Palo Alto Residence, Palo Alto, Calif.Architect: CCS Architecture, San Francisco
Builder: K Welton Inc., Palo Alto
Architect Cass Calder Smith confesses surprise when he reports that there have been no complaints from the neighbors about this very modern house, even though it’s located in an established neighborhood on a street lined with traditional houses. Built on a corner lot with a breezeway entry that can be seen from the street, the house isn’t exactly hidden by hedgerows. But it’s that very visibility that makes the house “a tiny bit public, less introverted,” says Smith, and, in turn, more warm and approachable. “I don’t like to walk straight to a façade with a front door,” he adds. A better alternative, Smith says, are side entries, which are able to create what he refers to as “psychological warmth.”
That warm vibe continues throughout the home, which began with the idea of using rammed earth walls to provide an earthy softness.

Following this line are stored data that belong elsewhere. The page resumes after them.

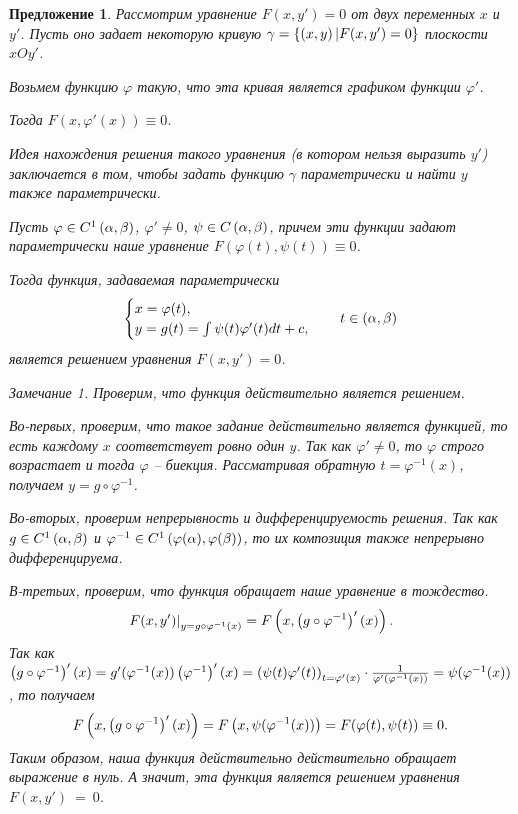 \documentclass[a5paper, 10pt]{article}
\theoremstyle{definition}
\theoremstyle{plain}
\newtheorem*{Prop}{Предложение}
\theoremstyle{remark}
\newtheorem*{Note}{Замечание}
\begin{document}
	\begin{Prop}
		Рассмотрим уравнение $F(x,y') = 0$ от двух переменных $x$ и $y'$. Пусть оно задает некоторую кривую $\gamma = \left\{\left(x,y\right) | F(x,y') = 0\right\}$ плоскости $xOy'$.
		
		Возьмем функцию $\varphi$ такую, что эта кривая является графиком функции $\varphi'$. 
		
		Тогда $F(x, \varphi'(x)) \equiv 0$. 
		
		Идея нахождения решения такого уравнения (в котором нельзя выразить $y'$) заключается в том, чтобы задать функцию $\gamma$ параметрически и найти $y$ также параметрически.
		
		Пусть $\varphi \in C^1\left(\alpha,\beta\right)$, $\varphi' \neq 0$, $\psi\in C\left(\alpha, \beta\right)$, причем эти функции задают параметрически наше уравнение $F(\varphi(t), \psi(t)) \equiv 0$.
		
		Тогда функция, задаваемая параметрически 
		\[
		\begin{cases}
			x = \varphi(t),\\
			y = g(t) = \int \psi(t)\varphi'(t)dt + c,
		\end{cases}
		\quad t \in \left(\alpha, \beta\right)
		\]
		является решением уравнения $F(x, y')=0$.
		
		\begin{Note}
			Проверим, что функция действительно является решением.
			
			Во-первых, проверим, что такое задание действительно является функцией, то есть каждому $x$ соответствует ровно один $y$. Так как $\varphi'\neq 0$, то $\varphi$ строго возрастает и тогда $\varphi$ -- биекция. Рассматривая обратную $t=\varphi^{-1} (x)$, получаем $y=g \circ \varphi^{-1}$.  
			
			Во-вторых, проверим непрерывность и дифференцируемость решения. Так как $g \in C^{1}\left(\alpha, \beta\right)$ и $\varphi^{-1} \in C^{1}\left(\varphi(\alpha),\varphi(\beta)\right)$, то их композиция также непрерывно дифференцируема.
			
			В-третьих, проверим, что функция обращает наше уравнение в тождество.
			\[
			\left. F(x,y') \right|_{y=g\circ\varphi^{-1}(x)} = F\left(x, \left(g\circ \varphi^{-1}\right)'(x)\right).
			\]
			Так как $\left(g\circ \varphi^{-1}\right)'(x) = g'(\varphi^{-1}(x))\left(\varphi^{-1}\right)'(x) = \left(\psi(t)\varphi'(t)\right)_{t=\varphi'(x)} \cdot \frac{1}{\varphi'\left(\varphi^{-1}(x)\right)} = \psi(\varphi^{-1}(x))$, то получаем
			\[
			F\left(x, \left(g\circ \varphi^{-1}\right)'(x)\right) = F\left(x, \psi(\varphi^{-1}(x))\right) = F(\varphi(t), \psi(t)) \equiv 0.
			\]
			Таким образом, наша функция действительно действительно обращает выражение в нуль. А значит, эта функция является решением уравнения $F(x,y')~=~0$.
		\end{Note}
	\end{Prop}
\end{document}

Other materials play nicely off those walls: white oak on the interior and ipe on the exterior. Smith reinforced the idea of warmth by ensuring that light would bounce off the wood surfaces.
Ample windows may provide lots of natural light during the day, but they can be cold when the sun goes down, “turning them into black holes at night,” Smith observes. He cites homes with waterfront views as posing special challenges where that’s concerned. But in this snug lot, that visual chill was avoided by making sure the landscaping was well-illuminated.
Most modern homes have open floor plans, which don’t feel as cozy as traditional homes do. But building in boundaries to delineate rooms, such as defining the ceiling planes, varying floor levels, and creating a sequence of solid and open spaces, is a way to add a sense of enclosure. In this house, visual variety enhances its warm, friendly feel.